Task goal | Exactly the lines from the start of the data below through the line that contains "Homotopies, in the" are to be copied, with pictures left out.

Stored data
━━━

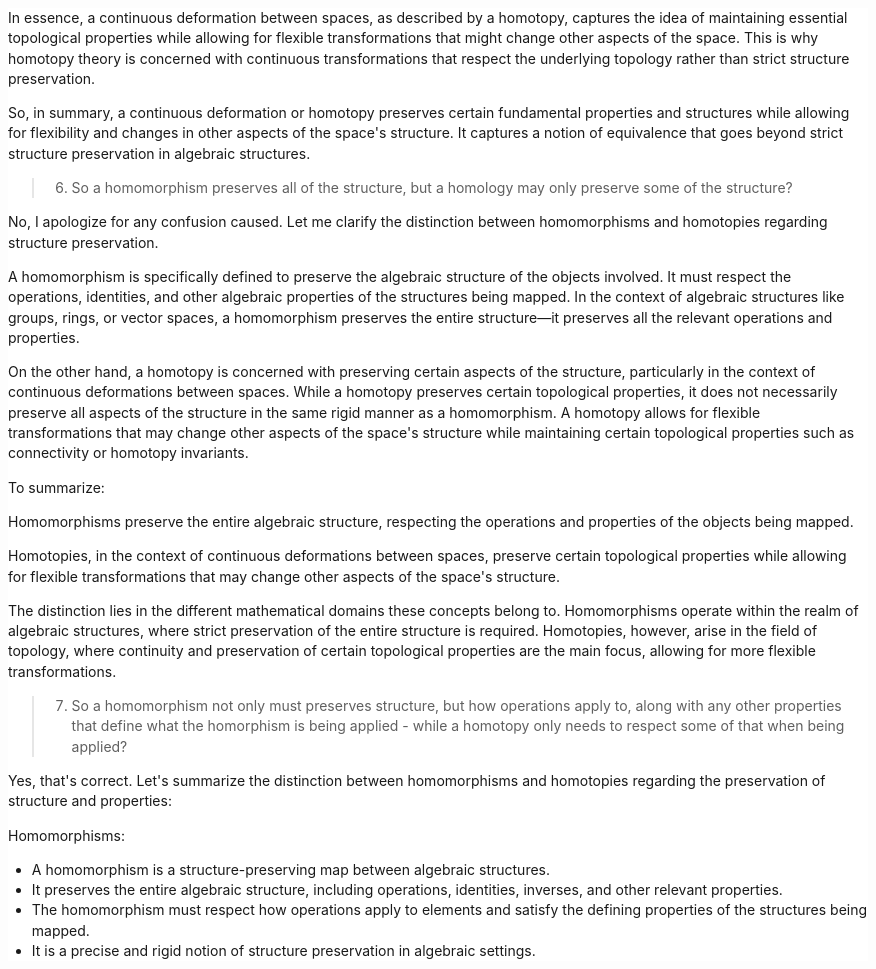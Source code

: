 In essence, a continuous deformation between spaces, as described by a homotopy, captures the idea of maintaining essential topological properties while allowing for flexible transformations that might change other aspects of the space. This is why homotopy theory is concerned with continuous transformations that respect the underlying topology rather than strict structure preservation.

So, in summary, a continuous deformation or homotopy preserves certain fundamental properties and structures while allowing for flexibility and changes in other aspects of the space's structure. It captures a notion of equivalence that goes beyond strict structure preservation in algebraic structures.

> 6. So a homomorphism preserves all of the structure, but  a homology may only preserve some of the structure? 

No, I apologize for any confusion caused. Let me clarify the distinction between homomorphisms and homotopies regarding structure preservation.

A homomorphism is specifically defined to preserve the algebraic structure of the objects involved. It must respect the operations, identities, and other algebraic properties of the structures being mapped. In the context of algebraic structures like groups, rings, or vector spaces, a homomorphism preserves the entire structure—it preserves all the relevant operations and properties.

On the other hand, a homotopy is concerned with preserving certain aspects of the structure, particularly in the context of continuous deformations between spaces. While a homotopy preserves certain topological properties, it does not necessarily preserve all aspects of the structure in the same rigid manner as a homomorphism. A homotopy allows for flexible transformations that may change other aspects of the space's structure while maintaining certain topological properties such as connectivity or homotopy invariants.

To summarize:

Homomorphisms preserve the entire algebraic structure, respecting the operations and properties of the objects being mapped.

Homotopies, in the context of continuous deformations between spaces, preserve certain topological properties while allowing for flexible transformations that may change other aspects of the space's structure.

The distinction lies in the different mathematical domains these concepts belong to. Homomorphisms operate within the realm of algebraic structures, where strict preservation of the entire structure is required. Homotopies, however, arise in the field of topology, where continuity and preservation of certain topological properties are the main focus, allowing for more flexible transformations.

> 7. So a homomorphism not only must preserves structure, but how operations apply to, along with any other properties that define what the homorphism is being applied - while a homotopy only needs to respect some of that when being applied?

Yes, that's correct. Let's summarize the distinction between homomorphisms and homotopies regarding the preservation of structure and properties:

Homomorphisms:

-  A homomorphism is a structure-preserving map between algebraic structures.
- It preserves the entire algebraic structure, including operations, identities, inverses, and other relevant properties.
- The homomorphism must respect how operations apply to elements and satisfy the defining properties of the structures being mapped.
- It is a precise and rigid notion of structure preservation in algebraic settings.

━━━

Written reply |
Source code

: In essence, a continuous deformation between spaces, as described by a homotopy, captures the idea of maintaining essential topological properties while allowing for flexible transformations that might change other aspects of the space. This is why homotopy theory is concerned with continuous transformations that respect the underlying topology rather than strict structure preservation.

So, in summary, a continuous deformation or homotopy preserves certain fundamental properties and structures while allowing for flexibility and changes in other aspects of the space's structure. It captures a notion of equivalence that goes beyond strict structure preservation in algebraic structures.

> 6. So a homomorphism preserves all of the structure, but  a homology may only preserve some of the structure? 

No, I apologize for any confusion caused. Let me clarify the distinction between homomorphisms and homotopies regarding structure preservation.

A homomorphism is specifically defined to preserve the algebraic structure of the objects involved. It must respect the operations, identities, and other algebraic properties of the structures being mapped. In the context of algebraic structures like groups, rings, or vector spaces, a homomorphism preserves the entire structure—it preserves all the relevant operations and properties.

On the other hand, a homotopy is concerned with preserving certain aspects of the structure, particularly in the context of continuous deformations between spaces. While a homotopy preserves certain topological properties, it does not necessarily preserve all aspects of the structure in the same rigid manner as a homomorphism. A homotopy allows for flexible transformations that may change other aspects of the space's structure while maintaining certain topological properties such as connectivity or homotopy invariants.

To summarize:

Homomorphisms preserve the entire algebraic structure, respecting the operations and properties of the objects being mapped.

Homotopies, in the context of continuous deformations between spaces, preserve certain topological properties while allowing for flexible transformations that may change other aspects of the space's structure.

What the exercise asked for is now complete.